PROBLEM:
Please write out, exactly as given, every line of the entries below up to and including the line with "checker.check_exercise(2, answer)</code></pre>".

LISTED ENTRIES:
--- START ---
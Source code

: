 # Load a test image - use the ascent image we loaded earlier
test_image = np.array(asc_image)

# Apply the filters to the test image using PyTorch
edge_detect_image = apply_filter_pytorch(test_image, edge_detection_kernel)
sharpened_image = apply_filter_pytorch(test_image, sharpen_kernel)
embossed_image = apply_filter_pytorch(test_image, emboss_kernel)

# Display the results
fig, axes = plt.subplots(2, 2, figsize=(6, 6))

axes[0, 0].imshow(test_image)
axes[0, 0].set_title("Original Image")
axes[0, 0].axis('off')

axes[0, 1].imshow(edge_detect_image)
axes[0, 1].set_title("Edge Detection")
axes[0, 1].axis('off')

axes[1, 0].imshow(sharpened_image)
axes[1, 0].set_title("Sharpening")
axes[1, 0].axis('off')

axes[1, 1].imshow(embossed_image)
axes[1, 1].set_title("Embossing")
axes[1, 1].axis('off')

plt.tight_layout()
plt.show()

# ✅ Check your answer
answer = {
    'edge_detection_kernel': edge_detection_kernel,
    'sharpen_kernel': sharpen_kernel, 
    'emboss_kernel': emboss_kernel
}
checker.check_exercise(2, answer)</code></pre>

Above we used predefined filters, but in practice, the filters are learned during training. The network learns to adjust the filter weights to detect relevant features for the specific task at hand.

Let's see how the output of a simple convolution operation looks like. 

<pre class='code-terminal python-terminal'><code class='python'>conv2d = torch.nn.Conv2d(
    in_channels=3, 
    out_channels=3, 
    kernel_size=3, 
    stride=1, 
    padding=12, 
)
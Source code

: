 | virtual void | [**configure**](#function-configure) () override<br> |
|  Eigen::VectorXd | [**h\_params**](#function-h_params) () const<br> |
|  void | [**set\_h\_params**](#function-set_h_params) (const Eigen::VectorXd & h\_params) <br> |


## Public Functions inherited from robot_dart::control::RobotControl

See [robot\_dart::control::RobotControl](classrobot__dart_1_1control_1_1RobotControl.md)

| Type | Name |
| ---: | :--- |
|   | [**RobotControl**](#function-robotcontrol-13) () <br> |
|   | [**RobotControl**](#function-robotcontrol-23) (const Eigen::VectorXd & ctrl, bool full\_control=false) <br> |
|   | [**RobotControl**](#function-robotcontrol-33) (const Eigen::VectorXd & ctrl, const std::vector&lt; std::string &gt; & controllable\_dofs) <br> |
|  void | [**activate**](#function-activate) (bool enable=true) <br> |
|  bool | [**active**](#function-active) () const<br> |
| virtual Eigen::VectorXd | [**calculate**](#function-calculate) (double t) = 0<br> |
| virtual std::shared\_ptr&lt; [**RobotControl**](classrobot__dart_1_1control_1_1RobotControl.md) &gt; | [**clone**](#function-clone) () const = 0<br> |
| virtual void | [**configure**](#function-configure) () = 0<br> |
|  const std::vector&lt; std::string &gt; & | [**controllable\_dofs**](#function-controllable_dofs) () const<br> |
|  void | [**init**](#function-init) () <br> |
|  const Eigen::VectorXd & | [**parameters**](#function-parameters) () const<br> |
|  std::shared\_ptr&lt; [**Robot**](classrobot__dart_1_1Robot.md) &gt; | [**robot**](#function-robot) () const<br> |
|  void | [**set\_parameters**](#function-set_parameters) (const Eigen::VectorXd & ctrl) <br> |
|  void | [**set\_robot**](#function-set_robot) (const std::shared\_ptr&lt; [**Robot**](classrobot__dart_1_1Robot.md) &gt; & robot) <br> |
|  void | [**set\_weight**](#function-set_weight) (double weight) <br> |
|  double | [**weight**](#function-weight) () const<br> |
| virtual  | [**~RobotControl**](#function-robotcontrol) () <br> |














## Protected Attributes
--- END ---
RESPONSE BOX:
Source code

: # Load a test image - use the ascent image we loaded earlier
test_image = np.array(asc_image)

# Apply the filters to the test image using PyTorch
edge_detect_image = apply_filter_pytorch(test_image, edge_detection_kernel)
sharpened_image = apply_filter_pytorch(test_image, sharpen_kernel)
embossed_image = apply_filter_pytorch(test_image, emboss_kernel)

# Display the results
fig, axes = plt.subplots(2, 2, figsize=(6, 6))

axes[0, 0].imshow(test_image)
axes[0, 0].set_title("Original Image")
axes[0, 0].axis('off')

axes[0, 1].imshow(edge_detect_image)
axes[0, 1].set_title("Edge Detection")
axes[0, 1].axis('off')

axes[1, 0].imshow(sharpened_image)
axes[1, 0].set_title("Sharpening")
axes[1, 0].axis('off')

axes[1, 1].imshow(embossed_image)
axes[1, 1].set_title("Embossing")
axes[1, 1].axis('off')

plt.tight_layout()
plt.show()

# ✅ Check your answer
answer = {
    'edge_detection_kernel': edge_detection_kernel,
    'sharpen_kernel': sharpen_kernel, 
    'emboss_kernel': emboss_kernel
}
checker.check_exercise(2, answer)</code></pre>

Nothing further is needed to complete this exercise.